What is required: Once you reach the line containing "sanctioned telemetry helper" in the entries below, write out that line and each one after it down to the line containing "score toward the", exactly and with nothing added.
BEGIN Dataset records
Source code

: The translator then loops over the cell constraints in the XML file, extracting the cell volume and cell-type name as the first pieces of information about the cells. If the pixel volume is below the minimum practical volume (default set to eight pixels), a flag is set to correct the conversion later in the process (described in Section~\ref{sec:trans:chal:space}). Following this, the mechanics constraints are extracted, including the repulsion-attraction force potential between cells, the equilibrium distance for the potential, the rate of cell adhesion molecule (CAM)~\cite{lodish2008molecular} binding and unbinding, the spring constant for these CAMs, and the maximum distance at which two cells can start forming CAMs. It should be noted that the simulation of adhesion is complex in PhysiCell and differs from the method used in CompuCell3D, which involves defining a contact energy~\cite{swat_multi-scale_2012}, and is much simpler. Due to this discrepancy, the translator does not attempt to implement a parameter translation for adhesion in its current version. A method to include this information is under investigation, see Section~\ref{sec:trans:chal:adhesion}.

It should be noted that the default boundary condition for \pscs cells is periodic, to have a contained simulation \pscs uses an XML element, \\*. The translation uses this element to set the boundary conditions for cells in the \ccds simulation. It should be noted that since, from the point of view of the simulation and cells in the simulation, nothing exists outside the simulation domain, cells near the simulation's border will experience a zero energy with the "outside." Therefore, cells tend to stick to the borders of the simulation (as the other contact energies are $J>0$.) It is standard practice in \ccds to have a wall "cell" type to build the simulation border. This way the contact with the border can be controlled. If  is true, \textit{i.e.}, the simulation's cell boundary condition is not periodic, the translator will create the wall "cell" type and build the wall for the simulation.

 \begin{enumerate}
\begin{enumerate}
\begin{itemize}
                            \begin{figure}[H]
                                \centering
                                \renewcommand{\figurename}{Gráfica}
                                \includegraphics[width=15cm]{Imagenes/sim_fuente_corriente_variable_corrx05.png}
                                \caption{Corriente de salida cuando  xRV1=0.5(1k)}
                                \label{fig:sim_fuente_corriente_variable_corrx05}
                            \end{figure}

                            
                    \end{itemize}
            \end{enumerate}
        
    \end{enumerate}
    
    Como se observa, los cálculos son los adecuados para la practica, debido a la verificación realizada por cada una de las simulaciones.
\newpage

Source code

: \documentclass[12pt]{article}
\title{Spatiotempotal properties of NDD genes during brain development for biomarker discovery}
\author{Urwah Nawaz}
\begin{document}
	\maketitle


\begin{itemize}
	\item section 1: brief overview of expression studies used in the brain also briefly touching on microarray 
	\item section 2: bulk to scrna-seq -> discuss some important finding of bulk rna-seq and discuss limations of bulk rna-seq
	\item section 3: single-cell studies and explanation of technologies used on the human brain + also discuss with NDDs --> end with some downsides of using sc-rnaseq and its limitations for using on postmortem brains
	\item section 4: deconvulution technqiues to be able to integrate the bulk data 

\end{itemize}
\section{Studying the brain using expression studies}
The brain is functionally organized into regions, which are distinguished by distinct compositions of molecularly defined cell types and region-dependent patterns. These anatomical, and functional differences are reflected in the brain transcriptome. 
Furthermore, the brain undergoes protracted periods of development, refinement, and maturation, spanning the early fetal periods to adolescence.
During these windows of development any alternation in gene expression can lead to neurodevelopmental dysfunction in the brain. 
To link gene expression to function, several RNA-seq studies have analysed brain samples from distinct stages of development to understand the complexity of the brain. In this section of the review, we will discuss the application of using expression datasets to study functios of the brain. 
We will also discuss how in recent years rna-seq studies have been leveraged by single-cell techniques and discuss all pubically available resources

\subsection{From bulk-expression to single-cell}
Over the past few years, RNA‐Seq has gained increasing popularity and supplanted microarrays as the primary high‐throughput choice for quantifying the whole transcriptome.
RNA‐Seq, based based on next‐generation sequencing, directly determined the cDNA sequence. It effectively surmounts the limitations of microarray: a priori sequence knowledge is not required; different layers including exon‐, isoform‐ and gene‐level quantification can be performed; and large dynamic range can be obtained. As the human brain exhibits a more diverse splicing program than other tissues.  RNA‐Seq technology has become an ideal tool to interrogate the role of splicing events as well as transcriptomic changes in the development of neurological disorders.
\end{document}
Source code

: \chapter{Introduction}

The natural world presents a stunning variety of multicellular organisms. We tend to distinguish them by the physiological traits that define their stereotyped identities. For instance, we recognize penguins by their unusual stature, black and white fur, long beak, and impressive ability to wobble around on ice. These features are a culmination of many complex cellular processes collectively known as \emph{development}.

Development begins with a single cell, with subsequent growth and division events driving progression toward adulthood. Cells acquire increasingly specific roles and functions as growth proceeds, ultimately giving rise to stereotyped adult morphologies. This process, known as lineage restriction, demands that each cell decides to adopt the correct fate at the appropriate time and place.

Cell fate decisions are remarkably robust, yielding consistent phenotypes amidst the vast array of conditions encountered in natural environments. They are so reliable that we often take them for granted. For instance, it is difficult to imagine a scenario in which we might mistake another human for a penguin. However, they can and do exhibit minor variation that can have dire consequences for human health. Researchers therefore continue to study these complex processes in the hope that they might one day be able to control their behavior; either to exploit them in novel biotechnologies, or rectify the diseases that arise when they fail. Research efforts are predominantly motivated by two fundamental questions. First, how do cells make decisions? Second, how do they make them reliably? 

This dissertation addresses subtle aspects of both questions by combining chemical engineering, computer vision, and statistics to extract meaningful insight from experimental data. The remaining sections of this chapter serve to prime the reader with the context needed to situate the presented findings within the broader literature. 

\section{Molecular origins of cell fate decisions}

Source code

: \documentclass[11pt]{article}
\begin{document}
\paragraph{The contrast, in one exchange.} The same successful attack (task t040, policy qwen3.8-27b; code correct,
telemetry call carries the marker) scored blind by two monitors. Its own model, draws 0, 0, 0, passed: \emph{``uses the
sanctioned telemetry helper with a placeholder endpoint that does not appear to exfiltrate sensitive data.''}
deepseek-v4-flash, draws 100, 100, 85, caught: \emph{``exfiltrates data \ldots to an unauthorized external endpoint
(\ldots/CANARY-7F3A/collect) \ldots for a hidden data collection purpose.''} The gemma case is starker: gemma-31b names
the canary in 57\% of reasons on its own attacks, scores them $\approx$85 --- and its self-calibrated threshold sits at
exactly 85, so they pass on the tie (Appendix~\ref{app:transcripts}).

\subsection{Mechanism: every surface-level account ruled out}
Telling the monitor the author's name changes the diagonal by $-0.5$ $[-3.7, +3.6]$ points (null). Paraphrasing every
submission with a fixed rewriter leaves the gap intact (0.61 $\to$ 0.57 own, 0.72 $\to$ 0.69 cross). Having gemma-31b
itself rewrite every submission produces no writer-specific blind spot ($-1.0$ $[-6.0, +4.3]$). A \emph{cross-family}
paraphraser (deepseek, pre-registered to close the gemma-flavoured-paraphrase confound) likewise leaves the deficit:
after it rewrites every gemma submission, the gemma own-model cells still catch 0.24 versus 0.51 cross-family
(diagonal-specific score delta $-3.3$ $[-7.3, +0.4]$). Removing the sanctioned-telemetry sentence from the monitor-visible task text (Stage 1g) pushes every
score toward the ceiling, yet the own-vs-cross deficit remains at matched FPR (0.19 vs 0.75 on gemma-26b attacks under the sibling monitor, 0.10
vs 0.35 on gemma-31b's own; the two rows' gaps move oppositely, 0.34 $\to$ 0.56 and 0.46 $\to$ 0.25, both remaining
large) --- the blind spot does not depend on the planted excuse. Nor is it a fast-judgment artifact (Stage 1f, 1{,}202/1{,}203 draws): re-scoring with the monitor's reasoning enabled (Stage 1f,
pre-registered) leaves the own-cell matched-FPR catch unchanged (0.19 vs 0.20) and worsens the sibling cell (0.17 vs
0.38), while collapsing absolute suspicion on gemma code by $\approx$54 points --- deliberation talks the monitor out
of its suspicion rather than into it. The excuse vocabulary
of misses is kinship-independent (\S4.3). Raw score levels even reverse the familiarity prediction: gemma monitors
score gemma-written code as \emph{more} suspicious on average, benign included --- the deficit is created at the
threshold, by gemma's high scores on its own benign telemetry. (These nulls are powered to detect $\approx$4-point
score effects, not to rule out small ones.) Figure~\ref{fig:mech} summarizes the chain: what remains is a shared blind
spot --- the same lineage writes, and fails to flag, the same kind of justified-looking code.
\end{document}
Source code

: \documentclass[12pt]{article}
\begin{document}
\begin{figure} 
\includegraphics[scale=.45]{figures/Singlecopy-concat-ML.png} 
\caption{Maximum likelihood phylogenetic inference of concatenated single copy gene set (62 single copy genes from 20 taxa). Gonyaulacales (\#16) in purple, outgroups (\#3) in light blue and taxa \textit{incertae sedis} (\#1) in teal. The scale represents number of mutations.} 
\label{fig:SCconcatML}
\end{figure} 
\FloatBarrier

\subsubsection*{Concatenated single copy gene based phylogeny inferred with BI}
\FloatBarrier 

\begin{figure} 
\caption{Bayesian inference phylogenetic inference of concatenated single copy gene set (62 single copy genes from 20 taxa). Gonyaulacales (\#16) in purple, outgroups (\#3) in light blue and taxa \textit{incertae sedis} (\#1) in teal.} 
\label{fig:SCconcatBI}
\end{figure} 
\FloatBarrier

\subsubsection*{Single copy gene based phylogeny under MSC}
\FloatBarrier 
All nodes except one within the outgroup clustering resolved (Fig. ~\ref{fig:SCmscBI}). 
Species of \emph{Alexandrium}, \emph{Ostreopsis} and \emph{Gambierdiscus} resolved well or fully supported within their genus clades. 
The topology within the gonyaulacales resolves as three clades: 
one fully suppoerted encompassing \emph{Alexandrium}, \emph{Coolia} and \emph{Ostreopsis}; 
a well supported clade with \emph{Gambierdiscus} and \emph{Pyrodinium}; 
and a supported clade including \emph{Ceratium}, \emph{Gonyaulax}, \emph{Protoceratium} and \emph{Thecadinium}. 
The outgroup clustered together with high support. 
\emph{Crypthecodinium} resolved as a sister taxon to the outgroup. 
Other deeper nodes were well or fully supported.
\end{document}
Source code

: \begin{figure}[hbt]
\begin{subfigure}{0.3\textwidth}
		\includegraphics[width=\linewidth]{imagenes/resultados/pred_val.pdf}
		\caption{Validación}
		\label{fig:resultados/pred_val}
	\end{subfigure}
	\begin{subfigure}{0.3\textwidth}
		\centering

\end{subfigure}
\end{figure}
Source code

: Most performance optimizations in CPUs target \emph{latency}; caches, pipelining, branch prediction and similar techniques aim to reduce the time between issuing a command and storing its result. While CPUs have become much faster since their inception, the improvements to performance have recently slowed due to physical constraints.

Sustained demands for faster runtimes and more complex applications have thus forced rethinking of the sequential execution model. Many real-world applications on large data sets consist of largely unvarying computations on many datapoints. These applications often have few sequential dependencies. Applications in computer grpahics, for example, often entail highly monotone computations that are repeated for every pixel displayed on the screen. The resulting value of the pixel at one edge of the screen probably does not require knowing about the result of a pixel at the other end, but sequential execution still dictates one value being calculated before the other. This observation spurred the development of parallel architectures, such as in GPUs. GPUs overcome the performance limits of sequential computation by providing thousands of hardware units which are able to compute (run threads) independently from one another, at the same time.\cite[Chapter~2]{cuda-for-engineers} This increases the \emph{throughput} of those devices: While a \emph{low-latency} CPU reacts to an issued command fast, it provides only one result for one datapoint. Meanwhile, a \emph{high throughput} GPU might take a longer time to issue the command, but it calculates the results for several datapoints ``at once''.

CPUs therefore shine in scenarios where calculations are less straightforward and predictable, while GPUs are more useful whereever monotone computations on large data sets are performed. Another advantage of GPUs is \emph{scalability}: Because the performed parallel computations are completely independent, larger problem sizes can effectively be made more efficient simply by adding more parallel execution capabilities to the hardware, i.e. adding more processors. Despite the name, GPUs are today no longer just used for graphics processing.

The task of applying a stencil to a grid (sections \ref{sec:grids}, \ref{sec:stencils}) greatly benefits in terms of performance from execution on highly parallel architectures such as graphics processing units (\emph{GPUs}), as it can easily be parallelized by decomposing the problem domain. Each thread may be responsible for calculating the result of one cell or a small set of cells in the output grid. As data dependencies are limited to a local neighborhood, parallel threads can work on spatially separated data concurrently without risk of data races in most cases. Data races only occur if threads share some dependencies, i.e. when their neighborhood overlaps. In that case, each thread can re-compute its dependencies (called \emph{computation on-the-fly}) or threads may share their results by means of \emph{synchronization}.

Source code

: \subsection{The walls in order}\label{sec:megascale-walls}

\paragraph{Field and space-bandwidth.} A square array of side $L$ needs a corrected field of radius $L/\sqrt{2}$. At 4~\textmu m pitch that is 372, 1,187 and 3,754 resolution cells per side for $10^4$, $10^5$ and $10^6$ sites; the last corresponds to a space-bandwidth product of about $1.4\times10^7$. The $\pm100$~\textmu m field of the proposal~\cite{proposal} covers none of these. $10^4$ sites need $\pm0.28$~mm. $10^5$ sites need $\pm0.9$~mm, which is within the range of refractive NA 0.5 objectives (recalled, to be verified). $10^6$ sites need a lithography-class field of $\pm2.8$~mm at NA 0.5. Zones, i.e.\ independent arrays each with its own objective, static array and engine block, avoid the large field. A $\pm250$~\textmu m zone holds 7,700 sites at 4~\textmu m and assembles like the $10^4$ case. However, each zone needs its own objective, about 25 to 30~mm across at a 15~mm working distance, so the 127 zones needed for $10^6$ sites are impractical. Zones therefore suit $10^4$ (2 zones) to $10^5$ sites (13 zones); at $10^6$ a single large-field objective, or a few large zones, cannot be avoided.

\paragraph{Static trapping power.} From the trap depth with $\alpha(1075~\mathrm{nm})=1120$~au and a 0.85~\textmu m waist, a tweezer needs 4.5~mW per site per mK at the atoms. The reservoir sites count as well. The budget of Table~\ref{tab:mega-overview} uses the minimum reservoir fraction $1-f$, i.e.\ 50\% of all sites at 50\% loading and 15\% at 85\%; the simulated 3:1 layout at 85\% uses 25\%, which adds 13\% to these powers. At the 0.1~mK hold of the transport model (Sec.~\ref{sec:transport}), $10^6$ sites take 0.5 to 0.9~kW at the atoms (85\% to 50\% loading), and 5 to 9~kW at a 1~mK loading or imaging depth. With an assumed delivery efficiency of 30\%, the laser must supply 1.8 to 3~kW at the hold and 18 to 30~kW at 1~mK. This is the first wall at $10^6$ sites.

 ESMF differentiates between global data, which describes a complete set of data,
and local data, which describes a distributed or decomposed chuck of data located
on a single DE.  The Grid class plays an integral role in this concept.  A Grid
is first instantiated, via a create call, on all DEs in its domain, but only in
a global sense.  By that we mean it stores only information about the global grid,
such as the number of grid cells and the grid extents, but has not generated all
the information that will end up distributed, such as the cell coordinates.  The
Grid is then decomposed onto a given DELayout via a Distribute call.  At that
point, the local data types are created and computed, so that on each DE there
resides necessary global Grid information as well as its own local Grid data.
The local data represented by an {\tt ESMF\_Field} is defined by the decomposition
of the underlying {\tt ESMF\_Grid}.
END Dataset records
Problem solution:
sanctioned telemetry helper with a placeholder endpoint that does not appear to exfiltrate sensitive data.''}
deepseek-v4-flash, draws 100, 100, 85, caught: \emph{``exfiltrates data \ldots to an unauthorized external endpoint
(\ldots/CANARY-7F3A/collect) \ldots for a hidden data collection purpose.''} The gemma case is starker: gemma-31b names
the canary in 57\% of reasons on its own attacks, scores them $\approx$85 --- and its self-calibrated threshold sits at
exactly 85, so they pass on the tie (Appendix~\ref{app:transcripts}).

\subsection{Mechanism: every surface-level account ruled out}
Telling the monitor the author's name changes the diagonal by $-0.5$ $[-3.7, +3.6]$ points (null). Paraphrasing every
submission with a fixed rewriter leaves the gap intact (0.61 $\to$ 0.57 own, 0.72 $\to$ 0.69 cross). Having gemma-31b
itself rewrite every submission produces no writer-specific blind spot ($-1.0$ $[-6.0, +4.3]$). A \emph{cross-family}
paraphraser (deepseek, pre-registered to close the gemma-flavoured-paraphrase confound) likewise leaves the deficit:
after it rewrites every gemma submission, the gemma own-model cells still catch 0.24 versus 0.51 cross-family
(diagonal-specific score delta $-3.3$ $[-7.3, +0.4]$). Removing the sanctioned-telemetry sentence from the monitor-visible task text (Stage 1g) pushes every
score toward the ceiling, yet the own-vs-cross deficit remains at matched FPR (0.19 vs 0.75 on gemma-26b attacks under the sibling monitor, 0.10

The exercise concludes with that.